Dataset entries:
__________________________________________________

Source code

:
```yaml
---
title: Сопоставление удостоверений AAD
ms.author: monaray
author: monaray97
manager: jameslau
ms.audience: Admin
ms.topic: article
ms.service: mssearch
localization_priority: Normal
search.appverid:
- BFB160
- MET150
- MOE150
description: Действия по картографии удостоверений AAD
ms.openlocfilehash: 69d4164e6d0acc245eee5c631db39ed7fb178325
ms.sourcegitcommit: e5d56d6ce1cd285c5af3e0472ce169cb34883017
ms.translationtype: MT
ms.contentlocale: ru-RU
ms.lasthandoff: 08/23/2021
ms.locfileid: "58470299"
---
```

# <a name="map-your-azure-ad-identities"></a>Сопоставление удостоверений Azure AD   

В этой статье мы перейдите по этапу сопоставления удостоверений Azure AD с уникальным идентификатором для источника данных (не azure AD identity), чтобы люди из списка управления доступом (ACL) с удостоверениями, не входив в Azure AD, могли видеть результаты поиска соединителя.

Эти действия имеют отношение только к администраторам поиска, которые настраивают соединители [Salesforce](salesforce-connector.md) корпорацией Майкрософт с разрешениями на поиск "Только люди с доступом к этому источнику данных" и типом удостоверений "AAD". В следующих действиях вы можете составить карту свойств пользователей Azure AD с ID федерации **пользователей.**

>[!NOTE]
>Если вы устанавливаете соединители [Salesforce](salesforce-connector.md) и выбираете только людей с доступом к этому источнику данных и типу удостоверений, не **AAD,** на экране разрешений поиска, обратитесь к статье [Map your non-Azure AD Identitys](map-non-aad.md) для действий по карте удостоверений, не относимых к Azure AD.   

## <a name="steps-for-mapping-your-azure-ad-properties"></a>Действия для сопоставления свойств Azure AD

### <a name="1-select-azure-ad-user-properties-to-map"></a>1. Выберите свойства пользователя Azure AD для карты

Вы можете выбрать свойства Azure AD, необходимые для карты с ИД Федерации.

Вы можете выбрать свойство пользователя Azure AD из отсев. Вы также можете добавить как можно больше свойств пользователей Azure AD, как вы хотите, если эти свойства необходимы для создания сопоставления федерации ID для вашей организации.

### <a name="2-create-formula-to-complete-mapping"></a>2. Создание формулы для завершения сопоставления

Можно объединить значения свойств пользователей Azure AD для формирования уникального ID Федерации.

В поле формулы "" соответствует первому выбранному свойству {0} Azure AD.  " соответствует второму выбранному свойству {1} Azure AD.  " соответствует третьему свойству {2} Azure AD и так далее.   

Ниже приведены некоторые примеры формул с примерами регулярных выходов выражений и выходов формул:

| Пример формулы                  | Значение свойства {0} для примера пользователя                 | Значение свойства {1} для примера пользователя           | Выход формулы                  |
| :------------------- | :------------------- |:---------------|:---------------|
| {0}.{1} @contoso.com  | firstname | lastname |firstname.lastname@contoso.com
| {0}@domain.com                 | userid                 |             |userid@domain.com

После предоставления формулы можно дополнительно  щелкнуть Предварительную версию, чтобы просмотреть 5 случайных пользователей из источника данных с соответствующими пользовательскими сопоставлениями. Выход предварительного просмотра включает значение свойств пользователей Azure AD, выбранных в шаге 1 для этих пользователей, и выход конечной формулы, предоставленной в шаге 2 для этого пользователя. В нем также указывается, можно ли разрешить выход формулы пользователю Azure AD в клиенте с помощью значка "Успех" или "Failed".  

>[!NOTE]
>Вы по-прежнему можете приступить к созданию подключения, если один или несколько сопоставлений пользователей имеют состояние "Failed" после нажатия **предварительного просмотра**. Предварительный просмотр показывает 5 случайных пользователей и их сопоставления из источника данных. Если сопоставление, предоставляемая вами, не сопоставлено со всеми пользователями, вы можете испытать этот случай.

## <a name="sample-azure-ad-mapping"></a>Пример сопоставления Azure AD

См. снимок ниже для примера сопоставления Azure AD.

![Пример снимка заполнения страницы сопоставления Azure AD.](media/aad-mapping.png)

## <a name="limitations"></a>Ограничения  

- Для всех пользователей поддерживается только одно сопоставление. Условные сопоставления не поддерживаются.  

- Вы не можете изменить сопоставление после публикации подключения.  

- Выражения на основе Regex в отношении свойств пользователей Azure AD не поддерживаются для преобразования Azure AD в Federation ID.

__________________________________________________

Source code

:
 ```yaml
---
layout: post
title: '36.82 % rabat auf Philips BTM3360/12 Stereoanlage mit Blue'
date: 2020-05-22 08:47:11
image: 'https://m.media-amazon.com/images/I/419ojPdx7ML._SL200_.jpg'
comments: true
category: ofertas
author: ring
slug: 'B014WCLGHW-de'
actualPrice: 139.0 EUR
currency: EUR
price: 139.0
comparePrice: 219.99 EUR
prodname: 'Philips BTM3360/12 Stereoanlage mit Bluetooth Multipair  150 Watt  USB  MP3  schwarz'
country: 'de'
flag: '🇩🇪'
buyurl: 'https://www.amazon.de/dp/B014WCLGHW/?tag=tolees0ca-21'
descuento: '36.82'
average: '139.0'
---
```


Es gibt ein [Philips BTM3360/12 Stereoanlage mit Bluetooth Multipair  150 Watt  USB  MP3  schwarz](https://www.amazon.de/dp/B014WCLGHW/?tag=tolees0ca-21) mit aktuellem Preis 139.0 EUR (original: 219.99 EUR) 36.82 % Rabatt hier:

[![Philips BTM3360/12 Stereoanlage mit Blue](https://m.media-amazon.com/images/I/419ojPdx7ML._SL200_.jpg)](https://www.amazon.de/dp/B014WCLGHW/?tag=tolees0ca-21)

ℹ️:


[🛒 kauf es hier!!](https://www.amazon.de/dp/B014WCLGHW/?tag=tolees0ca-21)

__________________________________________________

AIM OF THE EXERCISE:
Across all the records, find the lines containing the word "карты" and reproduce each one.

REPLY:
### <a name="1-select-azure-ad-user-properties-to-map"></a>1. Выберите свойства пользователя Azure AD для карты
Вы можете выбрать свойства Azure AD, необходимые для карты с ИД Федерации.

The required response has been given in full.